MEXICO CITY – A top Guatemalan court has sentenced five former paramilitary members to 30 years in prison for raping several indigenous women in the early 1980s, during the nation’s bloody protracted civil war. .
The sentences were handed down on Monday after a weeklong trial resulted in convictions for crimes against humanity. The charges are based on the rape of five women at the hands of a pro-government militia against leftist rebels.
Judge Gervi Sical said: “There can be disproportionate violence against these women, who are treated like animals, sexually abused and sexually enslaved.” “The authorities, called upon to protect them, have forgotten their obligations as bailiffs and used physical and psychological force to the most extreme.”
The trial is the latest attempt by authorities and activists to seek justice for atrocities perpetrated during Guatemala’s 36-year civil war, which ended in 1996. About 200,000 people were killed or missing. According to a United Nations-backed investigation, more than 80% of the victims were identified as indigenous Mayans.
“It is extremely important because we can take this sentence and say: we are vindifying ourselves in front of society and in front of our community. “Our voices were heard through five women, our truth was heard.”
In a landmark case in 2016Two former military members were convicted of crimes against humanity for raping indigenous women.
According to the plaintiffs in this most recent case, members of a group known as the Civil Defense Patrol, a paramilitary force set up by the Guatemalan military in the 1980s, arrived in the village of they are in the north of Guatemala, asking for information about their whereabouts. husbands they allege were members of a leftist guerrilla group.
Former members of the patrol then subjected the women to gang rape, torture and violent torture: one woman said she was sexually assaulted while seven months pregnant and had a miscarriage. .
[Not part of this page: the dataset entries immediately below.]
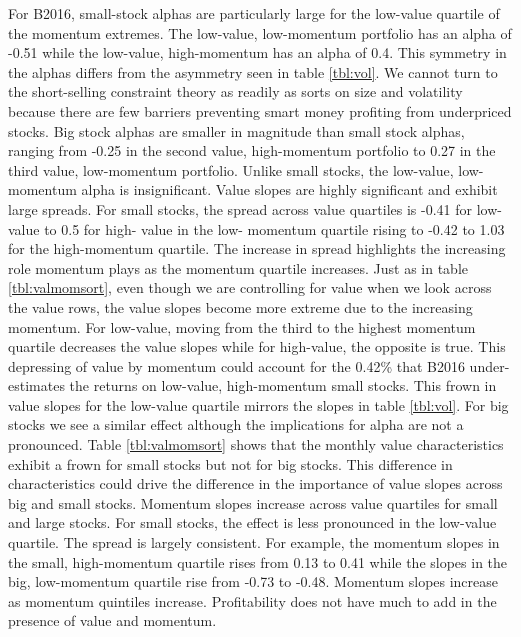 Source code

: For B2016, small-stock alphas are particularly large for the low-value quartile of the
momentum extremes. The low-value, low-momentum portfolio has an alpha of -0.51 while the
low-value, high-momentum has an alpha of 0.4. This symmetry in the alphas differs from the
asymmetry seen in table \ref{tbl:vol}. We cannot turn to the short-selling constraint
theory as readily as sorts on size and volatility because there are few barriers
preventing smart money profiting from underpriced stocks. Big stock alphas are smaller in
magnitude than small stock alphas, ranging from -0.25 in the second value, high-momentum
portfolio to 0.27 in the third value, low-momentum portfolio. Unlike small stocks, the
low-value, low- momentum alpha is insignificant. Value slopes are highly significant and
exhibit large spreads. For small stocks, the spread across value quartiles is -0.41 for
low-value to 0.5 for high- value in the low- momentum quartile rising to -0.42 to 1.03 for
the high-momentum quartile. The increase in spread highlights the increasing role momentum
plays as the momentum quartile increases. Just as in table \ref{tbl:valmomsort}, even
though we are controlling for value when we look across the value rows, the value slopes
become more extreme due to the increasing momentum. For low-value, moving from the third
to the highest momentum quartile decreases the value slopes while for high-value, the
opposite is true. This depressing of value by momentum could account for the 0.42\% that
B2016 under- estimates the returns on low-value, high-momentum small stocks. This frown in
value slopes for the low-value quartile mirrors the slopes in table \ref{tbl:vol}. For big
stocks we see a similar effect although the implications for alpha are not a pronounced.
Table \ref{tbl:valmomsort} shows that the monthly value characteristics exhibit a frown
for small stocks but not for big stocks. This difference in characteristics could drive
the difference in the importance of value slopes across big and small stocks. Momentum
slopes increase across value quartiles for small and large stocks. For small stocks, the
effect is less pronounced in the low-value quartile. The spread is largely consistent. For
example, the momentum slopes in the small, high-momentum quartile rises from 0.13 to 0.41
while the slopes in the big, low-momentum quartile rise from -0.73 to -0.48. Momentum
slopes increase as momentum quintiles increase. Profitability does not have much to add in
the presence of value and momentum.

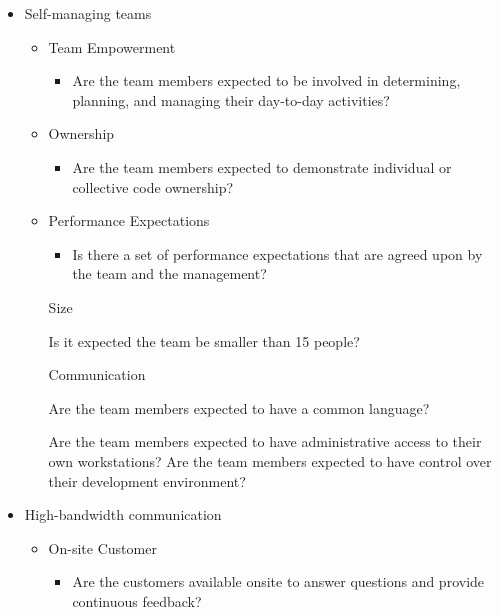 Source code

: \begin{appendices}
\begin{itemize}
\begin{itemize}
\begin{itemize}
				\end{itemize}
		\end{itemize}
	\item Self-managing teams
		\begin{itemize}
			\item Team Empowerment
				\begin{itemize}
					\item Are the team members expected to be involved in determining, planning, and managing their day-to-day activities?
				\end{itemize}
			\item Ownership
				\begin{itemize}
					\item Are the team members expected to demonstrate individual or collective code ownership? 
				\end{itemize}
			\item Performance Expectations
				\begin{itemize}
					\item Is there a set of performance expectations that are agreed upon by the team and the management?
				\end{itemize}
			\addition Size
				\begin{itemize}
					\addition Is it expected the team be smaller than 15 people?
				\end{itemize}
			\addition Communication
				\begin{itemize}
					\addition Are the team members expected to have a common language?
				\end{itemize}
			\addition{System Administration}
				\begin{itemize}
					\addition Are the team members expected to have administrative access to their own workstations?
					\addition Are the team members expected to have control over their development environment?	
				\end{itemize}
		\end{itemize}
	\item High-bandwidth communication
		\begin{itemize}
			\item On-site Customer
				\begin{itemize}
					\item Are the customers available onsite to answer questions and provide continuous feedback? 

\end{itemize}
\end{itemize}
\end{itemize}
\end{appendices}
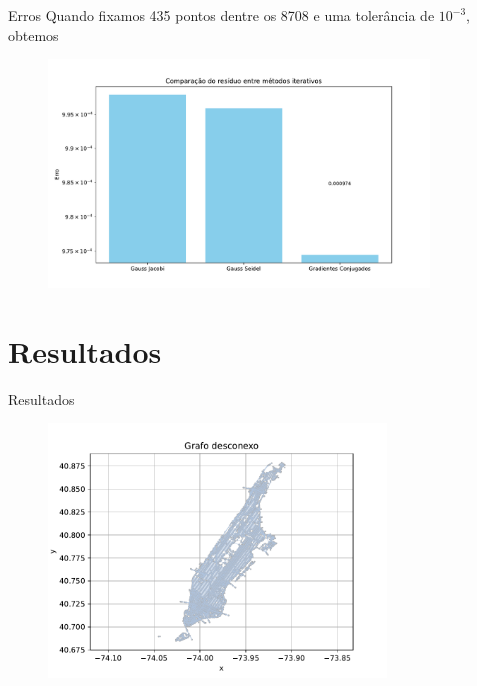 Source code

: \documentclass[11pt]{beamer}
\begin{document}
\begin{frame}{Erros}
    Quando fixamos 435 pontos dentre os 8708 e uma tolerância de $10^{-3}$, obtemos
    \begin{figure}[htb]
        \label{fig:erros_iterativos_435pontos}
        \centering
        \includegraphics[width=0.9\textwidth]{../figs/fig15.pdf}
    \end{figure}
\end{frame}

\section{Resultados}

\begin{frame}{Resultados}
    \begin{figure}[htb]
        \label{fig:grafo_desconexo}
        \centering
        \includegraphics[width=0.8\textwidth]{../figs/fig1.pdf}
    \end{figure}
\end{frame}
\end{document}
“We are here, we are telling the truth,” Pedrina López de Paz, who was 12 years old when the abuse took place, told the court on Monday. “Everything that happens to our bodies still causes us pain.”
In addition to the five women at the center of the case, more than two dozen others said they were also victims of group members.
Regardless of the implications of Monday’s ruling, the only defendants are five men who perpetrated the physical abuse, not members of the military, who may have staged the things. this and many horrors happen during war.
That part of the case will be tried separately, Xiloj said, a process that could take months or even years.
“It gave me hope, but also fear,” Ms. Xiloj said of Monday’s sentencing. “Unfortunately, many of the acts that have been committed during the conflict will not get justice.”
Ms. Xiloj’s concerns are well-founded: Although Guatemala has held more trials for civil war abuses than most countries in the region, most architects of these atrocities avoided imprisonment. In 2013, a court Overturn the genocide sentence of former dictator Efraín Ríos Montt, who died in 2018 while facing a retrial.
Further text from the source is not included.